Cette prise de position, en rupture avec la prudence affichée durant la séquence officielle, signale une volonté de Paris de peser pour un durcissement de la réponse européenne aux pratiques commerciales chinoises, souvent jugées déloyales en matière de subventions industrielles.

- Les limites de la diplomatie symbolique

Sur le plan de l’image, l’accueil réservé au président français fut marqué par une forte portée symbolique. L’accompagnement personnel de Xi Jinping jusqu’à Chengdu et la multiplication des gestes de proximité s’inscrivaient dans une stratégie claire : celle de présenter la France comme un « canal privilégié » au sein de l’UE.
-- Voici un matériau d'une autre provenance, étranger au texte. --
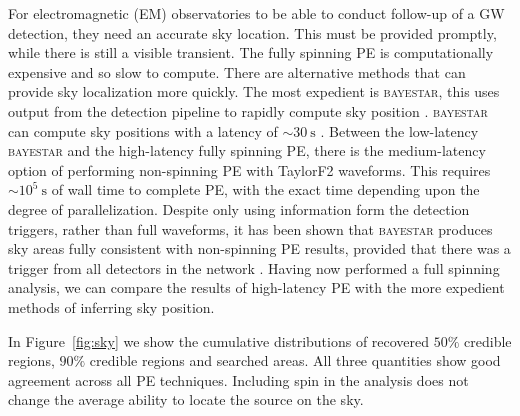 For electromagnetic (EM) observatories to be able to conduct follow-up of a GW detection, they need an accurate sky location. This must be provided promptly, while there is still a visible transient. The fully spinning PE is computationally expensive and so slow to compute. There are alternative methods that can provide sky localization more quickly. The most expedient is \textsc{bayestar}, this uses output from the detection pipeline to rapidly compute sky position \citep{Singer_2014}. \textsc{bayestar} can compute sky positions with a latency of $\sim30~\mathrm{s}$ \citep{Berry_2014}. Between the low-latency \textsc{bayestar} and the high-latency fully spinning PE, there is the medium-latency option of performing non-spinning PE with TaylorF2 waveforms. This requires $\sim10^5~\mathrm{s}$ of wall time to complete PE, with the exact time depending upon the degree of parallelization. Despite only using information form the detection triggers, rather than full waveforms, it has been shown that \textsc{bayestar} produces sky areas fully consistent with non-spinning PE results, provided that there was a trigger from all detectors in the network \citep{Singer_2014,Berry_2014}. Having now performed a full spinning analysis, we can compare the results of high-latency PE with the more expedient methods of inferring sky position.

In Figure~\ref{fig:sky} we show the cumulative distributions of recovered $50\%$ credible regions, $90\%$ credible regions and searched areas. All three quantities show good agreement across all PE techniques. %
Including spin in the analysis does not change the average ability to locate the source on the sky.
L’objectif de Pékin est de miner la cohésion européenne en privilégiant la relation bilatérale. Cependant, cette approche trouve ses limites : « L’absence totale d’évolution sur l’Ukraine conforte, dans plusieurs capitales européennes, l’idée que la Chine n’agit qu’à ses propres conditions », nuance l’expert. Le fait que Pékin continue de privilégier Paris et Berlin montre qu’elle « ne considère toujours pas l’UE comme un interlocuteur institutionnel à part entière », contribuant à fragiliser la position commune européenne.

En définitive, si le dialogue bilatéral franco-chinois est consolidé, il n’a pas permis de débloquer les dossiers structurants. La sécurité économique et la réponse au déséquilibre commercial semblent désormais être les nouveaux paramètres qui guideront les relations futures entre l’UE et la Chine.